Tom was bursting with passion. "I!" he cried. "You clod, do you know who I am? I am Sir Thomas Maitland, of Cuckfield."
"Sir, or no sir, you'll ha' to go," the man retorted stubbornly. He was a dull fellow, and an unknown Sir Thomas was no more to him than plain Tom or Dick. "And 'tis best, with no more words," he continued heavily.
Tom, enraged, was for answering in the same strain, but Sophia plucked his sleeve, and took the word herself. "I am quite willing to go," she said, holding her head up bravely. "If you let me pass safely to the Hall, that is all I ask."
"To the Hall?"
"Yes, to my husband."
"To the Hall indeed! No! No! That's likely," cried the crowd; and were not to be silenced till the elderly farmer who had spoken before raised his hand for a hearing.
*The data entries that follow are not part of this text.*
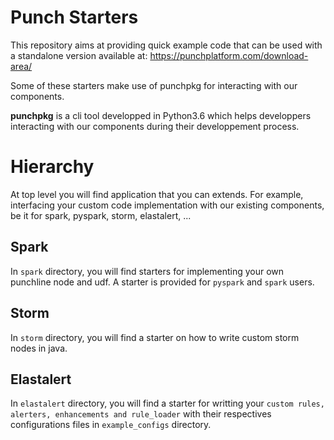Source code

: # Punch Starters

This repository aims at providing quick example code that can be used with a standalone version available at: https://punchplatform.com/download-area/

Some of these starters make use of punchpkg for interacting with our components.

**punchpkg** is a cli tool developped in Python3.6 which helps developpers interacting with our components during their developpement process.

# Hierarchy

At top level you will find application that you can extends. For example, interfacing your custom code implementation with our existing components, be it for spark, pyspark, storm, elastalert, ...

## Spark

In `spark` directory, you will find starters for implementing your own punchline node and udf. A starter is provided for `pyspark` and `spark` users.

## Storm

In `storm` directory, you will find a starter on how to write custom storm nodes in java.

## Elastalert

In `elastalert` directory, you will find a starter for writting your `custom rules, alerters, enhancements and rule_loader` with their respectives configurations files in `example_configs` directory.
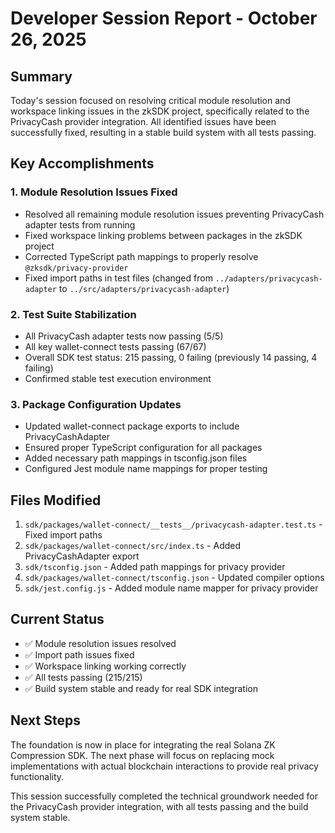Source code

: # Developer Session Report - October 26, 2025

## Summary
Today's session focused on resolving critical module resolution and workspace linking issues in the zkSDK project, specifically related to the PrivacyCash provider integration. All identified issues have been successfully fixed, resulting in a stable build system with all tests passing.

## Key Accomplishments

### 1. Module Resolution Issues Fixed
- Resolved all remaining module resolution issues preventing PrivacyCash adapter tests from running
- Fixed workspace linking problems between packages in the zkSDK project
- Corrected TypeScript path mappings to properly resolve `@zksdk/privacy-provider`
- Fixed import paths in test files (changed from `../adapters/privacycash-adapter` to `../src/adapters/privacycash-adapter`)

### 2. Test Suite Stabilization
- All PrivacyCash adapter tests now passing (5/5)
- All key wallet-connect tests passing (67/67)
- Overall SDK test status: 215 passing, 0 failing (previously 14 passing, 4 failing)
- Confirmed stable test execution environment

### 3. Package Configuration Updates
- Updated wallet-connect package exports to include PrivacyCashAdapter
- Ensured proper TypeScript configuration for all packages
- Added necessary path mappings in tsconfig.json files
- Configured Jest module name mappings for proper testing

## Files Modified
1. `sdk/packages/wallet-connect/__tests__/privacycash-adapter.test.ts` - Fixed import paths
2. `sdk/packages/wallet-connect/src/index.ts` - Added PrivacyCashAdapter export
3. `sdk/tsconfig.json` - Added path mappings for privacy provider
4. `sdk/packages/wallet-connect/tsconfig.json` - Updated compiler options
5. `sdk/jest.config.js` - Added module name mapper for privacy provider

## Current Status
- ✅ Module resolution issues resolved
- ✅ Import path issues fixed
- ✅ Workspace linking working correctly
- ✅ All tests passing (215/215)
- ✅ Build system stable and ready for real SDK integration

## Next Steps
The foundation is now in place for integrating the real Solana ZK Compression SDK. The next phase will focus on replacing mock implementations with actual blockchain interactions to provide real privacy functionality.

This session successfully completed the technical groundwork needed for the PrivacyCash provider integration, with all tests passing and the build system stable.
"'Tis no wonder they shout," he said, with a smile half-cunning, half-stupid. "The Hall? No, no. Back by Beamond's and over the water, my girl, you'll go, same as Beamond's folk did. There's few live the other side, and so the fewer to take it, d'ye see. Besides, 'tis every one for himself."
"Aye! aye!" the crowd cried. "He's right; that way, no other! Hall indeed?" And at the back they began to jeer.
"You've no law for this?" Tom cried, furious and panting.
"Then we'll make a law," they answered, and jeered again, with some words that were not very fit for the ladies to hear.
Tom, at that, would have sprung at the nearest and punished him; but Sophia held him back. "No, no," she said in a low tone. "We had better go. Sir Hervey is surely searching for us. We may meet him, and they will learn their mistake. Please let us go. Let us go quickly, or they may--I do not know what they may do."
Tom suffered himself to be convinced; but he made the mistake of doing with a bad grace that which he had to do whether he would or no.
"Out of the way, you clods!" he cried, advancing on them with his stick raised. "You'll sing another tune before night! Do you hear, I say? Out of the way!"
Moving sullenly, they left his front open; and he marched proudly through the gate of the orchard, Sophia and Betty beside him. But his challenge had raised the devil that lies dormant in the most peaceful crowd. He had no sooner passed than the women closed in upon his rear, and followed him with taunts and laughter. And presently a boy threw a stone.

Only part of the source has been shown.